WHAT YOU HAVE TO DO — Take every line of the material and reproduce it exactly.

SUPPLIED DATA —
===============
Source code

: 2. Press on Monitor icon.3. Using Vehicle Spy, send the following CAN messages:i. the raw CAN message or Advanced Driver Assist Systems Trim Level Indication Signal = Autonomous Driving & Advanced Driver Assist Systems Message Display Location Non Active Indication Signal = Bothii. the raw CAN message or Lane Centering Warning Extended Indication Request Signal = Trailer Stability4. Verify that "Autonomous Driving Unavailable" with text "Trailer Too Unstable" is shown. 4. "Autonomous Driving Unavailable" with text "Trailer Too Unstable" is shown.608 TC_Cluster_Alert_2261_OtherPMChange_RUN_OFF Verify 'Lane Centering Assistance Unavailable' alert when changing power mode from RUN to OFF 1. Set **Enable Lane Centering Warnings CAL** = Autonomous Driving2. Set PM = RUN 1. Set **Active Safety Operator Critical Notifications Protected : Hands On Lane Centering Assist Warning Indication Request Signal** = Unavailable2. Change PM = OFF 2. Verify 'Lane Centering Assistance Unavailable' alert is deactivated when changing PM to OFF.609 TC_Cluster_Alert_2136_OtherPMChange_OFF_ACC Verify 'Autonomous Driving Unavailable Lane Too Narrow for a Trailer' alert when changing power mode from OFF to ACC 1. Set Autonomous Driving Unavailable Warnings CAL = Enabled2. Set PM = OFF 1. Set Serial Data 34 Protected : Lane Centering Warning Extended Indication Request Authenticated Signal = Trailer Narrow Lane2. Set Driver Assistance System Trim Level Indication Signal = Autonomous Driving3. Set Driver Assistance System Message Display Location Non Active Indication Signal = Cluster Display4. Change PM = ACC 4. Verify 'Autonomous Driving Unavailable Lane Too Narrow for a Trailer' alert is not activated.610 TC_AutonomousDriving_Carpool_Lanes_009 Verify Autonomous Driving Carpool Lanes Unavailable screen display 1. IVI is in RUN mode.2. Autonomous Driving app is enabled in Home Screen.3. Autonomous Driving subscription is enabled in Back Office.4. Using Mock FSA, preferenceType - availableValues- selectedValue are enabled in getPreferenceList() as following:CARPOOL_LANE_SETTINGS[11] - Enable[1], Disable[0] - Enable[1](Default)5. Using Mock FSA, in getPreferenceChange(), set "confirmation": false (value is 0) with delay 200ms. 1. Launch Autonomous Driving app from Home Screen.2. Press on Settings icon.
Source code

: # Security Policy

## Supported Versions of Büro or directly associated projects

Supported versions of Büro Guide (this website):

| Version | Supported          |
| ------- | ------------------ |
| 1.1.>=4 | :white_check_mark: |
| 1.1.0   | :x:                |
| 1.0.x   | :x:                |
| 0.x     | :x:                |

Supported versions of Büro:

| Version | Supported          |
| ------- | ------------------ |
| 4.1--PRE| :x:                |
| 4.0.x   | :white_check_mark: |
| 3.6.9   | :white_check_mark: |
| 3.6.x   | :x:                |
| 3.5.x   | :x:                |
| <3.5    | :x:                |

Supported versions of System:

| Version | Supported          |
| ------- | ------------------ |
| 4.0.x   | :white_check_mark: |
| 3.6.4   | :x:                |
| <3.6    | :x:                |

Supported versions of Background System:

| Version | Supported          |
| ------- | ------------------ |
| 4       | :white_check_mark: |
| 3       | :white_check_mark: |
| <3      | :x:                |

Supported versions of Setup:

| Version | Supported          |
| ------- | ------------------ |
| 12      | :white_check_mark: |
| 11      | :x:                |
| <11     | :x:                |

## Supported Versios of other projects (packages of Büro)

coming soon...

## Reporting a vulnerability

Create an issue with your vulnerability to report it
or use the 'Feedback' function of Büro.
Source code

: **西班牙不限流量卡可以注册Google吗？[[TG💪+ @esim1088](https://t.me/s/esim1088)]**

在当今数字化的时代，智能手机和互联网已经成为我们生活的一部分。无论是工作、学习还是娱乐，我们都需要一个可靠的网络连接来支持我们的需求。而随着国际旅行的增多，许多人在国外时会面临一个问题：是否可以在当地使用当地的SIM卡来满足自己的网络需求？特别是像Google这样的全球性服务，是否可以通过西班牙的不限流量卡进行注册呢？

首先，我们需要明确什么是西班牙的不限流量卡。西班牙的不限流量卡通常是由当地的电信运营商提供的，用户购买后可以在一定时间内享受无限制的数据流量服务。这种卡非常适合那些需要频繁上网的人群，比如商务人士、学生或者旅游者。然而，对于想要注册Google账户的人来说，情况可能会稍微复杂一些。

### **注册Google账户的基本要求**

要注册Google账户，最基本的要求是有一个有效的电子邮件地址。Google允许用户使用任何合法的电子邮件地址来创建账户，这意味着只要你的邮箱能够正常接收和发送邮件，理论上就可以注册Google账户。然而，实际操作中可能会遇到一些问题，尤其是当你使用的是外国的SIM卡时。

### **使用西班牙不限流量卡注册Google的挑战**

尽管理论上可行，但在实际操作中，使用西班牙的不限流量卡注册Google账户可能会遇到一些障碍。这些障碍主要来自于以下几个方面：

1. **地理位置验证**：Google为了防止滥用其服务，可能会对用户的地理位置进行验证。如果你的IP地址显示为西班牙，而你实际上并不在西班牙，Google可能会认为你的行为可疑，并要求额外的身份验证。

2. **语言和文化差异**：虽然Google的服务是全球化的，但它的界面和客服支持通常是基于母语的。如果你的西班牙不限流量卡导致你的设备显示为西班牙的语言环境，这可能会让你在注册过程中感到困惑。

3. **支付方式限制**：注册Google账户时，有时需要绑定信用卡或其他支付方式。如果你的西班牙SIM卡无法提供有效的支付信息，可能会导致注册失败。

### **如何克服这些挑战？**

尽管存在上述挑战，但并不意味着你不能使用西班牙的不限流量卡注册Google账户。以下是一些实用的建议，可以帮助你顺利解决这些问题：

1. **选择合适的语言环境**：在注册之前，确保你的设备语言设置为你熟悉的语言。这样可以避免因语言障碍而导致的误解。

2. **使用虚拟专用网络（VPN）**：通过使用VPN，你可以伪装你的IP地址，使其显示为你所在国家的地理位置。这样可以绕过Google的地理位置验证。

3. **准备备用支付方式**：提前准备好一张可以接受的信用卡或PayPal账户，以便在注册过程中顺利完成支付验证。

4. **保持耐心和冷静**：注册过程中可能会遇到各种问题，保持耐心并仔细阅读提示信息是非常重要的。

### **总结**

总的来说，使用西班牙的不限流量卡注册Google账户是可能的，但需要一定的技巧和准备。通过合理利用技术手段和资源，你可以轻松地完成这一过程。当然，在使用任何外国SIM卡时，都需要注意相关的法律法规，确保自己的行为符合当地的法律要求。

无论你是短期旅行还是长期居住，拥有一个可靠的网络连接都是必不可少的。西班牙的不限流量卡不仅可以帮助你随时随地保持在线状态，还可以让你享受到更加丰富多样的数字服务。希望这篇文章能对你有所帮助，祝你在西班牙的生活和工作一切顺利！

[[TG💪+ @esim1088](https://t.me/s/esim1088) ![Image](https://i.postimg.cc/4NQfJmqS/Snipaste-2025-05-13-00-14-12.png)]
===============
RESULT OF THIS EXERCISE —
Source code

: 2. Press on Monitor icon.3. Using Vehicle Spy, send the following CAN messages:i. the raw CAN message or Advanced Driver Assist Systems Trim Level Indication Signal = Autonomous Driving & Advanced Driver Assist Systems Message Display Location Non Active Indication Signal = Bothii. the raw CAN message or Lane Centering Warning Extended Indication Request Signal = Trailer Stability4. Verify that "Autonomous Driving Unavailable" with text "Trailer Too Unstable" is shown. 4. "Autonomous Driving Unavailable" with text "Trailer Too Unstable" is shown.608 TC_Cluster_Alert_2261_OtherPMChange_RUN_OFF Verify 'Lane Centering Assistance Unavailable' alert when changing power mode from RUN to OFF 1. Set **Enable Lane Centering Warnings CAL** = Autonomous Driving2. Set PM = RUN 1. Set **Active Safety Operator Critical Notifications Protected : Hands On Lane Centering Assist Warning Indication Request Signal** = Unavailable2. Change PM = OFF 2. Verify 'Lane Centering Assistance Unavailable' alert is deactivated when changing PM to OFF.609 TC_Cluster_Alert_2136_OtherPMChange_OFF_ACC Verify 'Autonomous Driving Unavailable Lane Too Narrow for a Trailer' alert when changing power mode from OFF to ACC 1. Set Autonomous Driving Unavailable Warnings CAL = Enabled2. Set PM = OFF 1. Set Serial Data 34 Protected : Lane Centering Warning Extended Indication Request Authenticated Signal = Trailer Narrow Lane2. Set Driver Assistance System Trim Level Indication Signal = Autonomous Driving3. Set Driver Assistance System Message Display Location Non Active Indication Signal = Cluster Display4. Change PM = ACC 4. Verify 'Autonomous Driving Unavailable Lane Too Narrow for a Trailer' alert is not activated.610 TC_AutonomousDriving_Carpool_Lanes_009 Verify Autonomous Driving Carpool Lanes Unavailable screen display 1. IVI is in RUN mode.2. Autonomous Driving app is enabled in Home Screen.3. Autonomous Driving subscription is enabled in Back Office.4. Using Mock FSA, preferenceType - availableValues- selectedValue are enabled in getPreferenceList() as following:CARPOOL_LANE_SETTINGS[11] - Enable[1], Disable[0] - Enable[1](Default)5. Using Mock FSA, in getPreferenceChange(), set "confirmation": false (value is 0) with delay 200ms. 1. Launch Autonomous Driving app from Home Screen.2. Press on Settings icon.
Source code

: # Security Policy

## Supported Versions of Büro or directly associated projects

Supported versions of Büro Guide (this website):

| Version | Supported          |
| ------- | ------------------ |
| 1.1.>=4 | :white_check_mark: |
| 1.1.0   | :x:                |
| 1.0.x   | :x:                |
| 0.x     | :x:                |

Supported versions of Büro:

| Version | Supported          |
| ------- | ------------------ |
| 4.1--PRE| :x:                |
| 4.0.x   | :white_check_mark: |
| 3.6.9   | :white_check_mark: |
| 3.6.x   | :x:                |
| 3.5.x   | :x:                |
| <3.5    | :x:                |

Supported versions of System:

| Version | Supported          |
| ------- | ------------------ |
| 4.0.x   | :white_check_mark: |
| 3.6.4   | :x:                |
| <3.6    | :x:                |

Supported versions of Background System:

| Version | Supported          |
| ------- | ------------------ |
| 4       | :white_check_mark: |
| 3       | :white_check_mark: |
| <3      | :x:                |

Supported versions of Setup:

| Version | Supported          |
| ------- | ------------------ |
| 12      | :white_check_mark: |
| 11      | :x:                |
| <11     | :x:                |

## Supported Versios of other projects (packages of Büro)

coming soon...

## Reporting a vulnerability

Create an issue with your vulnerability to report it
or use the 'Feedback' function of Büro.
Source code

: **西班牙不限流量卡可以注册Google吗？[[TG💪+ @esim1088](https://t.me/s/esim1088)]**

在当今数字化的时代，智能手机和互联网已经成为我们生活的一部分。无论是工作、学习还是娱乐，我们都需要一个可靠的网络连接来支持我们的需求。而随着国际旅行的增多，许多人在国外时会面临一个问题：是否可以在当地使用当地的SIM卡来满足自己的网络需求？特别是像Google这样的全球性服务，是否可以通过西班牙的不限流量卡进行注册呢？

首先，我们需要明确什么是西班牙的不限流量卡。西班牙的不限流量卡通常是由当地的电信运营商提供的，用户购买后可以在一定时间内享受无限制的数据流量服务。这种卡非常适合那些需要频繁上网的人群，比如商务人士、学生或者旅游者。然而，对于想要注册Google账户的人来说，情况可能会稍微复杂一些。

### **注册Google账户的基本要求**

要注册Google账户，最基本的要求是有一个有效的电子邮件地址。Google允许用户使用任何合法的电子邮件地址来创建账户，这意味着只要你的邮箱能够正常接收和发送邮件，理论上就可以注册Google账户。然而，实际操作中可能会遇到一些问题，尤其是当你使用的是外国的SIM卡时。

### **使用西班牙不限流量卡注册Google的挑战**

尽管理论上可行，但在实际操作中，使用西班牙的不限流量卡注册Google账户可能会遇到一些障碍。这些障碍主要来自于以下几个方面：

1. **地理位置验证**：Google为了防止滥用其服务，可能会对用户的地理位置进行验证。如果你的IP地址显示为西班牙，而你实际上并不在西班牙，Google可能会认为你的行为可疑，并要求额外的身份验证。

2. **语言和文化差异**：虽然Google的服务是全球化的，但它的界面和客服支持通常是基于母语的。如果你的西班牙不限流量卡导致你的设备显示为西班牙的语言环境，这可能会让你在注册过程中感到困惑。

3. **支付方式限制**：注册Google账户时，有时需要绑定信用卡或其他支付方式。如果你的西班牙SIM卡无法提供有效的支付信息，可能会导致注册失败。

### **如何克服这些挑战？**

尽管存在上述挑战，但并不意味着你不能使用西班牙的不限流量卡注册Google账户。以下是一些实用的建议，可以帮助你顺利解决这些问题：

1. **选择合适的语言环境**：在注册之前，确保你的设备语言设置为你熟悉的语言。这样可以避免因语言障碍而导致的误解。

2. **使用虚拟专用网络（VPN）**：通过使用VPN，你可以伪装你的IP地址，使其显示为你所在国家的地理位置。这样可以绕过Google的地理位置验证。

3. **准备备用支付方式**：提前准备好一张可以接受的信用卡或PayPal账户，以便在注册过程中顺利完成支付验证。

4. **保持耐心和冷静**：注册过程中可能会遇到各种问题，保持耐心并仔细阅读提示信息是非常重要的。

### **总结**

总的来说，使用西班牙的不限流量卡注册Google账户是可能的，但需要一定的技巧和准备。通过合理利用技术手段和资源，你可以轻松地完成这一过程。当然，在使用任何外国SIM卡时，都需要注意相关的法律法规，确保自己的行为符合当地的法律要求。

无论你是短期旅行还是长期居住，拥有一个可靠的网络连接都是必不可少的。西班牙的不限流量卡不仅可以帮助你随时随地保持在线状态，还可以让你享受到更加丰富多样的数字服务。希望这篇文章能对你有所帮助，祝你在西班牙的生活和工作一切顺利！

[[TG💪+ @esim1088](https://t.me/s/esim1088) ![Image](https://i.postimg.cc/4NQfJmqS/Snipaste-2025-05-13-00-14-12.png)]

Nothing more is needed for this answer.